INPUT RECORDS START
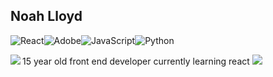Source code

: Noah Lloyd
---
<img alt="React" src="https://img.shields.io/badge/react-%2320232a.svg?style=for-the-badge&logo=react&logoColor=%2361DAFB"/><img alt="Adobe" src="https://img.shields.io/badge/adobe-%23FF0000.svg?style=for-the-badge&logo=adobe&logoColor=white"/><img alt="JavaScript" src="https://img.shields.io/badge/javascript-%23323330.svg?style=for-the-badge&logo=javascript&logoColor=%23F7DF1E"/><img alt="Python" src="https://img.shields.io/badge/python-%2314354C.svg?style=for-the-badge&logo=python&logoColor=white"/>

15 year old front end developer currently learning react 
![](https://komarev.com/ghpvc/?username=NoahLloyd) 
<img align="left" src="https://github-readme-stats.vercel.app/api?username=NoahLloyd&show_icons=true&hide_border?true" />
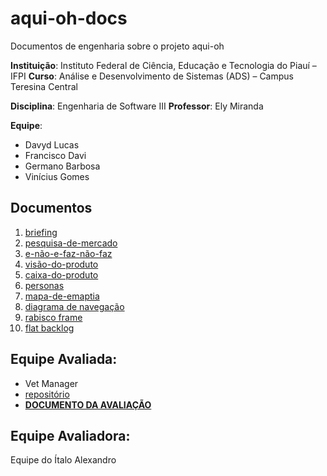 # aqui-oh-docs

Documentos de engenharia sobre o projeto aqui-oh

**Instituição**: Instituto Federal de Ciência, Educação e Tecnologia do Piauí – IFPI
**Curso**: Análise e Desenvolvimento de Sistemas (ADS) – Campus Teresina Central

**Disciplina**: Engenharia de Software III
**Professor**: Ely Miranda

**Equipe**:
* Davyd Lucas
* Francisco Davi
* Germano Barbosa
* Vinícius Gomes

## Documentos

1. [briefing](./01-briefing.md)
2. [pesquisa-de-mercado](./02-pesquisa-de-mercado.md)
3. [e-não-e-faz-não-faz](./03-e-não-e-faz-não-faz.md)
4. [visão-do-produto](./04-visão-do-produto.md)
5. [caixa-do-produto](./05-caixa-do-produto.md)
6. [personas](./06-personas.md)
7. [mapa-de-emaptia](./07-mapa-de-emaptia.md)
8. [diagrama de navegação](https://octopus.do/4jmhg5nt6sn)
9. [rabisco frame](./rabisco-frame/README.md)
10. [flat backlog](https://docs.google.com/spreadsheets/d/1uRcSMi85alYYGLq8MqLwHy3Kw2uPLyEqB8VvQUFZ5qQ/edit?usp=sharing)

## Equipe Avaliada:
- Vet Manager
- [repositório](https://github.com/DanielVbrn/vet_manager)
- [**DOCUMENTO DA AVALIAÇÃO**](./outros/avaliação.md)

## Equipe Avaliadora:
Equipe do Ítalo Alexandro 
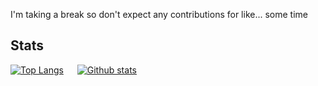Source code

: I'm taking a break so don't expect any contributions for like... some time


## Stats
[![Top Langs](https://github-readme-stats.vercel.app/api/top-langs/?username=PicklesWithSalt&theme=dark&exclude_repo=ArchMaze,OpenWorldFPS)](https://github.com/anuraghazra/github-readme-stats)
&emsp;
[![Github stats](https://github-readme-stats.vercel.app/api?username=PicklesWithSalt&show_icons=true&count_private=true&theme=dark)](https://github.com/anuraghazra/github-readme-stats)
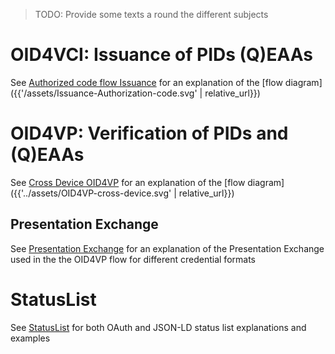 > TODO: Provide some texts a
> round the different subjects

# OID4VCI: Issuance of PIDs (Q)EAAs

See [Authorized code flow Issuance](./Issuance-Authorization-code.md) for an explanation of
the [flow diagram]({{'/assets/Issuance-Authorization-code.svg' | relative_url}})

# OID4VP: Verification of PIDs and (Q)EAAs

See [Cross Device OID4VP](./OID4VP-cross-device.md) for an explanation of
the [flow diagram]({{'../assets/OID4VP-cross-device.svg' | relative_url}})


## Presentation Exchange

See [Presentation Exchange](./PresentationExchange.md) for an explanation of the Presentation Exchange used in the the
OID4VP flow for different credential formats

# StatusList
See [StatusList](./StatusList.md) for both OAuth and JSON-LD status list explanations and examples
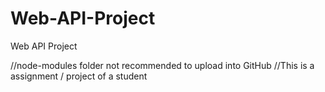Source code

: # Web-API-Project
Web API Project

//node-modules folder not recommended to upload into GitHub
//This is a assignment / project of a student
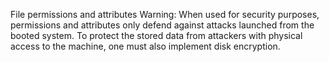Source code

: 



File permissions and attributes
Warning: When used for security purposes, permissions and attributes only defend against attacks launched from the booted system.
To protect the stored data from attackers with physical access to the machine, one must also implement disk encryption.

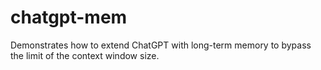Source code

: # chatgpt-mem
Demonstrates how to extend ChatGPT with long-term memory to bypass the limit of the context window size.
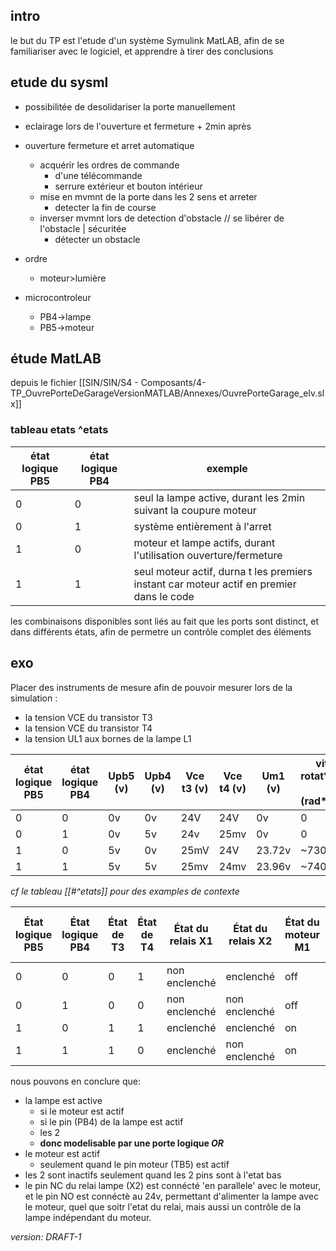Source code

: ## intro
le but du TP est l'etude d'un système Symulink MatLAB, afin de se familiariser avec le logiciel, et apprendre à tirer des conclusions
## etude du sysml
 - possibilitée de desolidariser la porte manuellement
 - eclairage lors de l'ouverture et fermeture + 2min après
 - ouverture fermeture et arret automatique
	 - acquérir les ordres de commande
		 - d'une télécommande
		 - serrure extérieur et bouton intérieur
	 - mise en mvmnt de la porte dans les 2 sens et arreter
		 - detecter la fin de course
	 - inverser mvmnt lors de detection d'obstacle // se libérer de l'obstacle | sécuritée
		 - détecter un obstacle

 - ordre
	- moteur>lumière
 - microcontroleur
	- PB4->lampe
	- PB5->moteur

## étude MatLAB
depuis le fichier [[SIN/SIN/S4 - Composants/4-TP_OuvrePorteDeGarageVersionMATLAB/Annexes/OuvrePorteGarage_elv.slx]]

### tableau etats ^etats
|état logique PB5|état logique PB4|exemple|
|----|----|----|
|0|0|seul la lampe active, durant les 2min suivant la coupure moteur|
|0|1|système entièrement à l'arret|
|1|0|moteur et lampe actifs, durant l'utilisation ouverture/fermeture|
|1|1|seul moteur actif, durna t les premiers instant car moteur actif en premier dans le code|

les combinaisons disponibles sont liés au fait que les ports sont distinct, et dans différents états, afin de permetre un contrôle complet des éléments

## exo
 Placer des instruments de mesure afin de pouvoir mesurer lors de la simulation :
- la tension VCE du transistor T3
- la tension VCE du transistor T4
- la tension UL1 aux bornes de la lampe L1

|état logique PB5|état logique PB4|Upb5 (v)|Upb4 (v)|Vce t3 (v)|Vce t4 (v)|Um1 (v)|vitesse rotat° moteur m1 (rad\*sec^-1)|Ul1 (v)|
|-|-|-|-|-|-|-|-|-|
|0|0|0v|0v|24V|24V|0v|0|0v|
|0|1|0v|5v|24v|25mv|0v|0|22.7v|
|1|0|5v|0v|25mV|24V|23.72v|~730|22.8v|
|1|1|5v|5v|25mv|24mv|23.96v|~740|22.7v|

*cf le tableau [[#^etats]] pour des examples de contexte*


|État logique PB5|État logique PB4|État de T3|État de T4|État du relais X1|État du relais X2|État du moteur M1|État de la lampe L1|
|-|-|-|-|-|-|-|-|
|0|0|0|1|non enclenché|enclenché|off|off|
|0|1|0|0|non enclenché|non enclenché|off|on|
|1|0|1|1|enclenché|enclenché|on|on|
|1|1|1|0|enclenché|non enclenché|on|on|

nous pouvons en conclure que:
- la lampe est active
	- si le moteur est actif
	- si le pin (PB4) de la lampe est actif
	- les 2
	- **donc modelisable par une porte logique *OR***
- le moteur est actif
	- seulement quand le pin moteur (TB5) est actif
- les 2 sont inactifs seulement quand les 2 pins sont à l'etat bas
- le pin NC du relai lampe (X2) est connécté 'en parallele' avec le moteur, et le pin NO est connéctè au 24v, permettant d'alimenter la lampe avec le moteur, quel que soitr l'etat du relai, mais aussi un contrôle de la lampe indépendant du moteur.

*version: DRAFT-1*
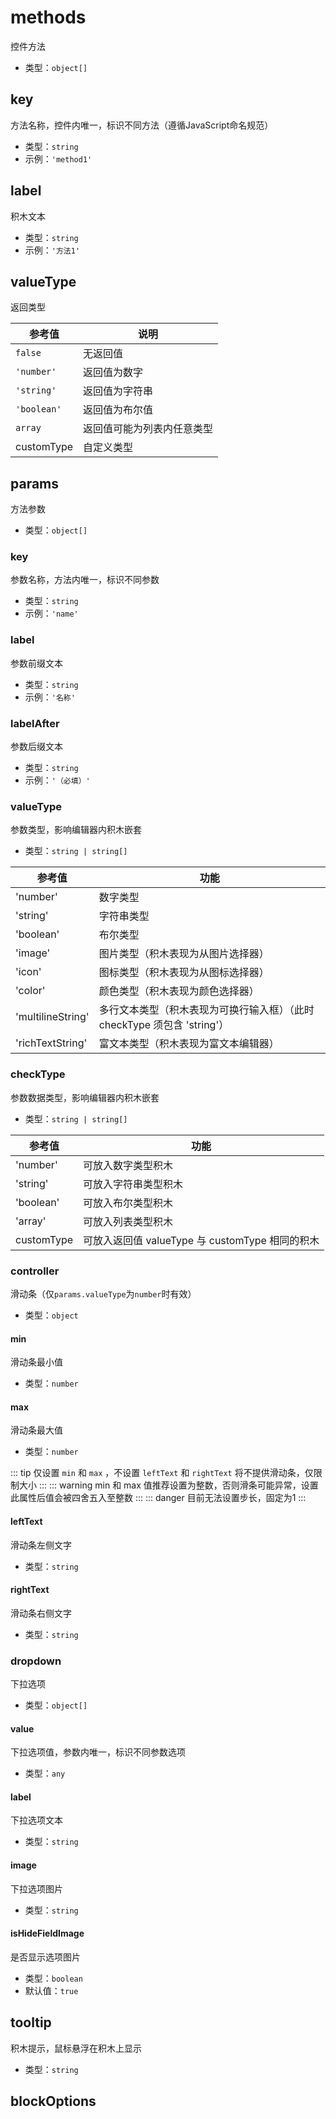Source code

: # methods
控件方法

- 类型：`object[]`

## key
方法名称，控件内唯一，标识不同方法（遵循JavaScript命名规范）

- 类型：`string`
- 示例：`'method1'`

## label
积木文本

- 类型：`string`
- 示例：`'方法1'`

## valueType
返回类型

| 参考值 | 说明 |
| --- | --- |
| `false` | 无返回值 |
| `'number'` | 返回值为数字 |
| `'string'` | 返回值为字符串 |
| `'boolean'` | 返回值为布尔值 |
| `array` | 返回值可能为列表内任意类型 |
| customType | 自定义类型 |

## params
方法参数
- 类型：`object[]`

### key
参数名称，方法内唯一，标识不同参数

- 类型：`string`
- 示例：`'name'`

### label
参数前缀文本

- 类型：`string`
- 示例：`'名称'`

### labelAfter
参数后缀文本

- 类型：`string`
- 示例：`'（必填）'`
### valueType
参数类型，影响编辑器内积木嵌套

- 类型：`string | string[]`

| 参考值 | 功能 |
| --- | --- |
| 'number' | 数字类型 |
| 'string' | 字符串类型 |
| 'boolean' | 布尔类型 |
| 'image' | 图片类型（积木表现为从图片选择器） |
| 'icon' | 图标类型（积木表现为从图标选择器） |
| 'color' | 颜色类型（积木表现为颜色选择器） |
| 'multilineString' | 多行文本类型（积木表现为可换行输入框）（此时 checkType 须包含 'string'） |
| 'richTextString' | 富文本类型（积木表现为富文本编辑器） |

### checkType
参数数据类型，影响编辑器内积木嵌套

- 类型：`string | string[]`

| 参考值 | 功能 |
| --- | --- |
| 'number' | 可放入数字类型积木 |
| 'string' | 可放入字符串类型积木 |
| 'boolean' | 可放入布尔类型积木 |
| 'array' | 可放入列表类型积木 |
| customType | 可放入返回值 valueType 与 customType 相同的积木 |

### controller
滑动条（仅`params.valueType`为`number`时有效）
- 类型：`object`

#### min
滑动条最小值
- 类型：`number`

#### max
滑动条最大值
- 类型：`number`

::: tip
仅设置 `min` 和 `max` ，不设置 `leftText` 和 `rightText` 将不提供滑动条，仅限制大小
:::
::: warning
min 和 max 值推荐设置为整数，否则滑条可能异常，设置此属性后值会被四舍五入至整数
:::
::: danger
目前无法设置步长，固定为1
:::
#### leftText
滑动条左侧文字
- 类型：`string`

#### rightText
滑动条右侧文字
- 类型：`string`

### dropdown
下拉选项
- 类型：`object[]`

#### value
下拉选项值，参数内唯一，标识不同参数选项
- 类型：`any`
#### label
下拉选项文本
- 类型：`string`
#### image
下拉选项图片
- 类型：`string`
#### isHideFieldImage
是否显示选项图片
- 类型：`boolean`
- 默认值：`true`
## tooltip
积木提示，鼠标悬浮在积木上显示
- 类型：`string`
## blockOptions

<!--@include: ./blockOptions.md-->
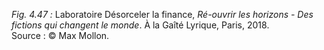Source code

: *Fig. 4.47 :* Laboratoire Désorceler la finance, *Ré-ouvrir les horizons - Des fictions qui changent le monde*. À la Gaîté Lyrique, Paris, 2018.  
Source : © Max Mollon.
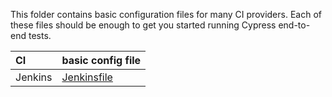 This folder contains basic configuration files for many CI providers. Each of these files should be enough to get you started running Cypress end-to-end tests.

CI | basic config file
:--- | :---
Jenkins | [Jenkinsfile](basic/Jenkinsfile)
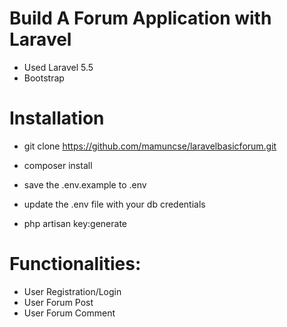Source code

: # Build A Forum Application with Laravel 

* Used Laravel 5.5
* Bootstrap
# Installation
* git clone https://github.com/mamuncse/laravelbasicforum.git
* composer install
* save the .env.example to .env
 
* update the .env file with your db credentials

* php artisan key:generate

# Functionalities:
* User Registration/Login  
* User Forum Post
* User Forum Comment
 

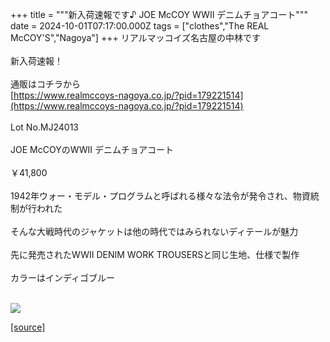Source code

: +++
title = """新入荷速報です♪ JOE McCOY WWII デニムチョアコート"""
date = 2024-10-01T07:17:00.000Z
tags = ["clothes","The REAL McCOY'S","Nagoya"]
+++
リアルマッコイズ名古屋の中林です  
   
新入荷速報！  
   
通販はコチラから  
[https://www.realmccoys-nagoya.co.jp/?pid=179221514](https://www.realmccoys-nagoya.co.jp/?pid=179221514)  
   
Lot No.MJ24013  
   
JOE McCOYのWWII デニムチョアコート  
   
￥41,800  
   
1942年ウォー・モデル・プログラムと呼ばれる様々な法令が発令され、物資統制が行われた  
   
そんな大戦時代のジャケットは他の時代ではみられないディテールが魅力  
   
先に発売されたWWII DENIM WORK TROUSERSと同じ生地、仕様で製作  
   
カラーはインディゴブルー  
 

[![](https://stat.ameba.jp/user_images/20241001/15/realmccoy-nagoya/35/80/j/o1000100015492855796.jpg)](https://www.realmccoys-nagoya.co.jp/?pid=179221514)

[[source]](https://ameblo.jp/realmccoy-nagoya/entry-12869624525.html)
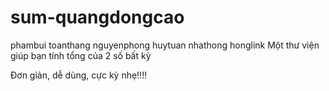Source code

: # sum-quangdongcao
phambui
toanthang
nguyenphong
huytuan
nhathong
honglink
Một thư viện giúp bạn tính tổng của 2 số bất kỳ

Đơn giản, dễ dùng, cực kỳ nhẹ!!!!
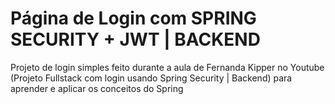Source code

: 
# Página de Login com SPRING SECURITY + JWT | BACKEND

Projeto de login simples feito durante a aula de Fernanda Kipper no Youtube (Projeto Fullstack com login usando Spring Security | Backend) para aprender e aplicar os conceitos do Spring


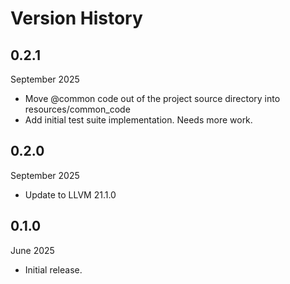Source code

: # Version History

## 0.2.1

September 2025

- Move @common code out of the project source directory into resources/common_code
- Add initial test suite implementation. Needs more work.

## 0.2.0

September 2025

- Update to LLVM 21.1.0

## 0.1.0

June 2025 

- Initial release.
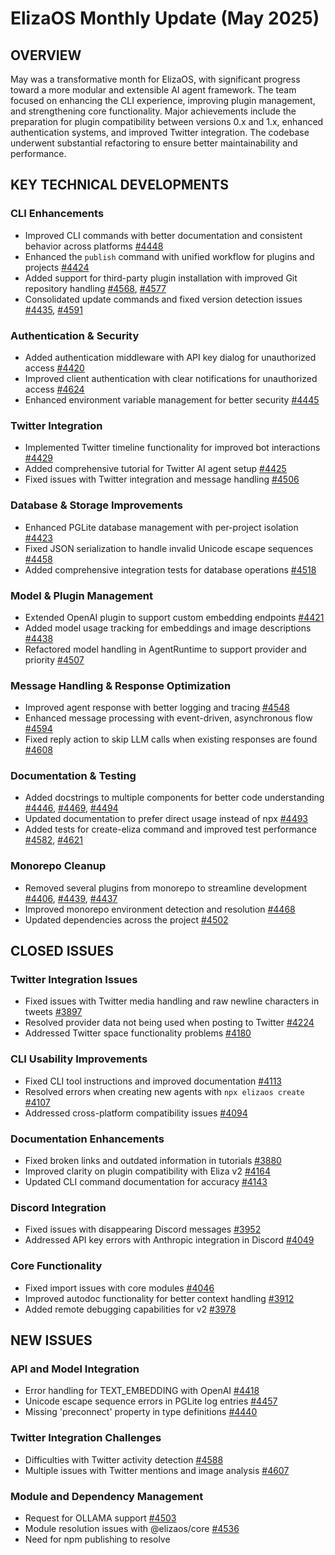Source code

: # ElizaOS Monthly Update (May 2025)

## OVERVIEW
May was a transformative month for ElizaOS, with significant progress toward a more modular and extensible AI agent framework. The team focused on enhancing the CLI experience, improving plugin management, and strengthening core functionality. Major achievements include the preparation for plugin compatibility between versions 0.x and 1.x, enhanced authentication systems, and improved Twitter integration. The codebase underwent substantial refactoring to ensure better maintainability and performance.

## KEY TECHNICAL DEVELOPMENTS

### CLI Enhancements
- Improved CLI commands with better documentation and consistent behavior across platforms [#4448](https://github.com/elizaos/eliza/pull/4448)
- Enhanced the `publish` command with unified workflow for plugins and projects [#4424](https://github.com/elizaos/eliza/pull/4424)
- Added support for third-party plugin installation with improved Git repository handling [#4568](https://github.com/elizaos/eliza/pull/4568), [#4577](https://github.com/elizaos/eliza/pull/4577)
- Consolidated update commands and fixed version detection issues [#4435](https://github.com/elizaos/eliza/pull/4435), [#4591](https://github.com/elizaos/eliza/pull/4591)

### Authentication & Security
- Added authentication middleware with API key dialog for unauthorized access [#4420](https://github.com/elizaos/eliza/pull/4420)
- Improved client authentication with clear notifications for unauthorized access [#4624](https://github.com/elizaos/eliza/pull/4624)
- Enhanced environment variable management for better security [#4445](https://github.com/elizaos/eliza/pull/4445)

### Twitter Integration
- Implemented Twitter timeline functionality for improved bot interactions [#4429](https://github.com/elizaos/eliza/pull/4429)
- Added comprehensive tutorial for Twitter AI agent setup [#4425](https://github.com/elizaos/eliza/pull/4425)
- Fixed issues with Twitter integration and message handling [#4506](https://github.com/elizaos/eliza/pull/4506)

### Database & Storage Improvements
- Enhanced PGLite database management with per-project isolation [#4423](https://github.com/elizaos/eliza/pull/4423)
- Fixed JSON serialization to handle invalid Unicode escape sequences [#4458](https://github.com/elizaos/eliza/pull/4458)
- Added comprehensive integration tests for database operations [#4518](https://github.com/elizaos/eliza/pull/4518)

### Model & Plugin Management
- Extended OpenAI plugin to support custom embedding endpoints [#4421](https://github.com/elizaos/eliza/pull/4421)
- Added model usage tracking for embeddings and image descriptions [#4438](https://github.com/elizaos/eliza/pull/4438)
- Refactored model handling in AgentRuntime to support provider and priority [#4507](https://github.com/elizaos/eliza/pull/4507)

### Message Handling & Response Optimization
- Improved agent response with better logging and tracing [#4548](https://github.com/elizaos/eliza/pull/4548)
- Enhanced message processing with event-driven, asynchronous flow [#4594](https://github.com/elizaos/eliza/pull/4594)
- Fixed reply action to skip LLM calls when existing responses are found [#4608](https://github.com/elizaos/eliza/pull/4608)

### Documentation & Testing
- Added docstrings to multiple components for better code understanding [#4446](https://github.com/elizaos/eliza/pull/4446), [#4469](https://github.com/elizaos/eliza/pull/4469), [#4494](https://github.com/elizaos/eliza/pull/4494)
- Updated documentation to prefer direct usage instead of npx [#4493](https://github.com/elizaos/eliza/pull/4493)
- Added tests for create-eliza command and improved test performance [#4582](https://github.com/elizaos/eliza/pull/4582), [#4621](https://github.com/elizaos/eliza/pull/4621)

### Monorepo Cleanup
- Removed several plugins from monorepo to streamline development [#4406](https://github.com/elizaos/eliza/pull/4406), [#4439](https://github.com/elizaos/eliza/pull/4439), [#4437](https://github.com/elizaos/eliza/pull/4437)
- Improved monorepo environment detection and resolution [#4468](https://github.com/elizaos/eliza/pull/4468)
- Updated dependencies across the project [#4502](https://github.com/elizaos/eliza/pull/4502)

## CLOSED ISSUES

### Twitter Integration Issues
- Fixed issues with Twitter media handling and raw newline characters in tweets [#3897](https://github.com/elizaos/eliza/issues/3897)
- Resolved provider data not being used when posting to Twitter [#4224](https://github.com/elizaos/eliza/issues/4224)
- Addressed Twitter space functionality problems [#4180](https://github.com/elizaos/eliza/issues/4180)

### CLI Usability Improvements
- Fixed CLI tool instructions and improved documentation [#4113](https://github.com/elizaos/eliza/issues/4113)
- Resolved errors when creating new agents with `npx elizaos create` [#4107](https://github.com/elizaos/eliza/issues/4107)
- Addressed cross-platform compatibility issues [#4094](https://github.com/elizaos/eliza/issues/4094)

### Documentation Enhancements
- Fixed broken links and outdated information in tutorials [#3880](https://github.com/elizaos/eliza/issues/3880)
- Improved clarity on plugin compatibility with Eliza v2 [#4164](https://github.com/elizaos/eliza/issues/4164)
- Updated CLI command documentation for accuracy [#4143](https://github.com/elizaos/eliza/issues/4143)

### Discord Integration
- Fixed issues with disappearing Discord messages [#3952](https://github.com/elizaos/eliza/issues/3952)
- Addressed API key errors with Anthropic integration in Discord [#4049](https://github.com/elizaos/eliza/issues/4049)

### Core Functionality
- Fixed import issues with core modules [#4046](https://github.com/elizaos/eliza/issues/4046)
- Improved autodoc functionality for better context handling [#3912](https://github.com/elizaos/eliza/issues/3912)
- Added remote debugging capabilities for v2 [#3978](https://github.com/elizaos/eliza/issues/3978)

## NEW ISSUES

### API and Model Integration
- Error handling for TEXT_EMBEDDING with OpenAI [#4418](https://github.com/elizaos/eliza/issues/4418)
- Unicode escape sequence errors in PGLite log entries [#4457](https://github.com/elizaos/eliza/issues/4457)
- Missing 'preconnect' property in type definitions [#4440](https://github.com/elizaos/eliza/issues/4440)

### Twitter Integration Challenges
- Difficulties with Twitter activity detection [#4588](https://github.com/elizaos/eliza/issues/4588)
- Multiple issues with Twitter mentions and image analysis [#4607](https://github.com/elizaos/eliza/issues/4607)

### Module and Dependency Management
- Request for OLLAMA support [#4503](https://github.com/elizaos/eliza/issues/4503)
- Module resolution issues with @elizaos/core [#4536](https://github.com/elizaos/eliza/issues/4536)
- Need for npm publishing to resolve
INPUT RECORDS END
◆ EXERCISE ◆
Show the lines of the data that hold the word "Resolved".

◆ SOLUTION TO THE EXERCISE ◆
- Resolved provider data not being used when posting to Twitter [#4224](https://github.com/elizaos/eliza/issues/4224)
- Resolved errors when creating new agents with `npx elizaos create` [#4107](https://github.com/elizaos/eliza/issues/4107)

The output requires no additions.